Friday, June 11, 2004
-=| She is back..... |=-
Woke up today..... at 10++..... woken up by my sis........ sigh so tired........



J O E| 3:56 PM | Post a Comment


Thursday, June 10, 2004
-=| Sis comin home...... |=-
Sigh today woke up by Mum....... so tired....... went to work......... waha saw 13stakes of Invoices to type....... i was thinkin cham cham cham.... so i remembered my technic of playin techno muzic....... start off workin....... then by 2:30pm++ finish already...... so happy....... can relax....... my aunt n cousin oso suprised...... they tod tat i would finish at 5:30.......ahhaz got 5 dollars more......... so happy.......

Thinkin over wad Amabel's nick in MSN......"You r gettin married leave me alone.....","Leave me alone 4 goodness sake"..... hmmm....... Seems like she has a problem....... i think maybe tats wad troubling her last few weeks........

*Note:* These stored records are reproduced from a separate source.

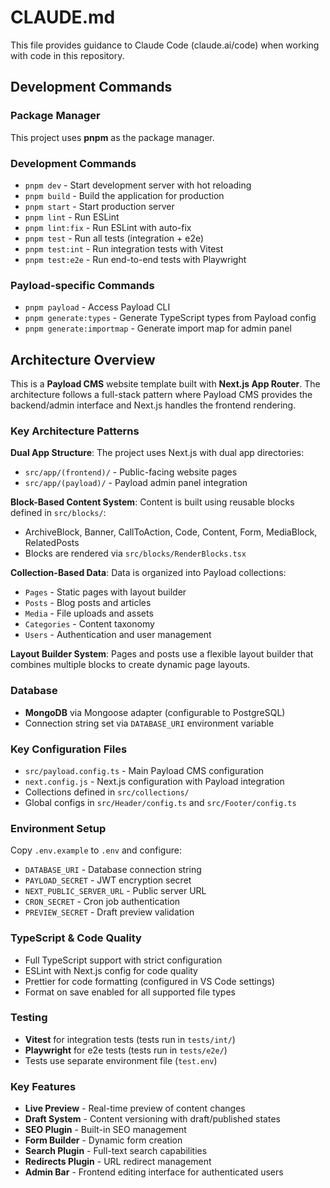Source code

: # CLAUDE.md

This file provides guidance to Claude Code (claude.ai/code) when working with code in this repository.

## Development Commands

### Package Manager
This project uses **pnpm** as the package manager.

### Development Commands
- `pnpm dev` - Start development server with hot reloading
- `pnpm build` - Build the application for production
- `pnpm start` - Start production server
- `pnpm lint` - Run ESLint
- `pnpm lint:fix` - Run ESLint with auto-fix
- `pnpm test` - Run all tests (integration + e2e)
- `pnpm test:int` - Run integration tests with Vitest
- `pnpm test:e2e` - Run end-to-end tests with Playwright

### Payload-specific Commands
- `pnpm payload` - Access Payload CLI
- `pnpm generate:types` - Generate TypeScript types from Payload config
- `pnpm generate:importmap` - Generate import map for admin panel

## Architecture Overview

This is a **Payload CMS** website template built with **Next.js App Router**. The architecture follows a full-stack pattern where Payload CMS provides the backend/admin interface and Next.js handles the frontend rendering.

### Key Architecture Patterns

**Dual App Structure**: The project uses Next.js with dual app directories:
- `src/app/(frontend)/` - Public-facing website pages
- `src/app/(payload)/` - Payload admin panel integration

**Block-Based Content System**: Content is built using reusable blocks defined in `src/blocks/`:
- ArchiveBlock, Banner, CallToAction, Code, Content, Form, MediaBlock, RelatedPosts
- Blocks are rendered via `src/blocks/RenderBlocks.tsx`

**Collection-Based Data**: Data is organized into Payload collections:
- `Pages` - Static pages with layout builder
- `Posts` - Blog posts and articles
- `Media` - File uploads and assets
- `Categories` - Content taxonomy
- `Users` - Authentication and user management

**Layout Builder System**: Pages and posts use a flexible layout builder that combines multiple blocks to create dynamic page layouts.

### Database
- **MongoDB** via Mongoose adapter (configurable to PostgreSQL)
- Connection string set via `DATABASE_URI` environment variable

### Key Configuration Files
- `src/payload.config.ts` - Main Payload CMS configuration
- `next.config.js` - Next.js configuration with Payload integration
- Collections defined in `src/collections/`
- Global configs in `src/Header/config.ts` and `src/Footer/config.ts`

### Environment Setup
Copy `.env.example` to `.env` and configure:
- `DATABASE_URI` - Database connection string
- `PAYLOAD_SECRET` - JWT encryption secret
- `NEXT_PUBLIC_SERVER_URL` - Public server URL
- `CRON_SECRET` - Cron job authentication
- `PREVIEW_SECRET` - Draft preview validation

### TypeScript & Code Quality
- Full TypeScript support with strict configuration
- ESLint with Next.js config for code quality
- Prettier for code formatting (configured in VS Code settings)
- Format on save enabled for all supported file types

### Testing
- **Vitest** for integration tests (tests run in `tests/int/`)
- **Playwright** for e2e tests (tests run in `tests/e2e/`)
- Tests use separate environment file (`test.env`)

### Key Features
- **Live Preview** - Real-time preview of content changes
- **Draft System** - Content versioning with draft/published states
- **SEO Plugin** - Built-in SEO management
- **Form Builder** - Dynamic form creation
- **Search Plugin** - Full-text search capabilities
- **Redirects Plugin** - URL redirect management
- **Admin Bar** - Frontend editing interface for authenticated users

Hmm my sis is comin back home tonite...... sigh now eating dinner wif Chris....... i dunno why she likes him....... the yoke does not go wif the yoke..... n in Adventism....... i read tat once we r married we cannot divorse n get married again.... as tat is being Adultourous.......... hmmm wadever i say she dun wanna listen....... wad is this man....... her life would go down the drain....... even now he wants her to drink some pig intestine soup or sumthin...... ask her to eat pork..... although she can recease the temptation...... i doubt her children can...... dunno how to persuade her.......

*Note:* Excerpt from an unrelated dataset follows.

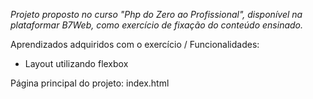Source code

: *Projeto proposto no curso "Php do Zero ao Profissional", disponível na plataformar B7Web, como exercício de fixação do conteúdo ensinado.*


Aprendizados adquiridos com o exercício / Funcionalidades: 
- Layout utilizando flexbox

Página principal do projeto: index.html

Wad is this world gettin into........ wad a unfair world....... is the end of time comin? look atthe society today....... so horrible........ easily influenced...... n now parrents dun really understnd their children well..... and they say they cannot get along wif them....... bcoze they r still living in their own old kampong days....... why can't they try n understand the society more........ it has changed tremendously..........

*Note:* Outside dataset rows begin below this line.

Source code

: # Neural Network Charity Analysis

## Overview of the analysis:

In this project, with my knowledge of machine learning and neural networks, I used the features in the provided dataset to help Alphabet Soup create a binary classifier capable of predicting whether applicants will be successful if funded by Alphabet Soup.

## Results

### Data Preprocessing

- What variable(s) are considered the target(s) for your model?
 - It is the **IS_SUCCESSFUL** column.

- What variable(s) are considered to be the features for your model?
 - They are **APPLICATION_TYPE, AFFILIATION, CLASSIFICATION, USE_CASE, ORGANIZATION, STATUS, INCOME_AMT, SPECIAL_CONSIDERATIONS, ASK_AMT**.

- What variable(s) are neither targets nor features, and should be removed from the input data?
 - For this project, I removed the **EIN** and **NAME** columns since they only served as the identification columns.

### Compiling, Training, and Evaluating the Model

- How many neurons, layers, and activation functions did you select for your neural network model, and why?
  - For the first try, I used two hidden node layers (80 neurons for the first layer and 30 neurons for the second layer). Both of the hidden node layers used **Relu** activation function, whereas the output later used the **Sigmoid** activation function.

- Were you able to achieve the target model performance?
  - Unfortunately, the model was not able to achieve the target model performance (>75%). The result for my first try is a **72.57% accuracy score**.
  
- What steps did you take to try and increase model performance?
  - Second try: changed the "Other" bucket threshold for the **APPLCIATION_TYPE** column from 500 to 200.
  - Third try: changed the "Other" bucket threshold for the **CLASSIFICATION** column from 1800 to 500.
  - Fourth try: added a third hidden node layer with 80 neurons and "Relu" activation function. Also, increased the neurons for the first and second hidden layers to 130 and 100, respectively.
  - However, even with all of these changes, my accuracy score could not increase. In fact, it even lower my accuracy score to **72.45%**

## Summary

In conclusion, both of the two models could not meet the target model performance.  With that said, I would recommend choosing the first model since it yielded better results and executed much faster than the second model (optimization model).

As christian we belive to have a happy family n stuff..... but i dun think it's easy to achieve........ can't belive tat im living in such home........ A dad who onli noes how to tok crap........ n dun understand me..........

I sound really horrible rite.... living in such home........ but i feel happy tat i spend most of my time out of the house....... either workin or studyin in skool....... so happy...... aniwayz i dun tok to him much oso........ so anywayz not so bad...... but he keep bothering me wif his answered questions....... askin questions which already answered himself........like he already noes tat the windows r already closed........ n he keep askin me the same queston...... n i will give him the same ans....... is he havin dementia........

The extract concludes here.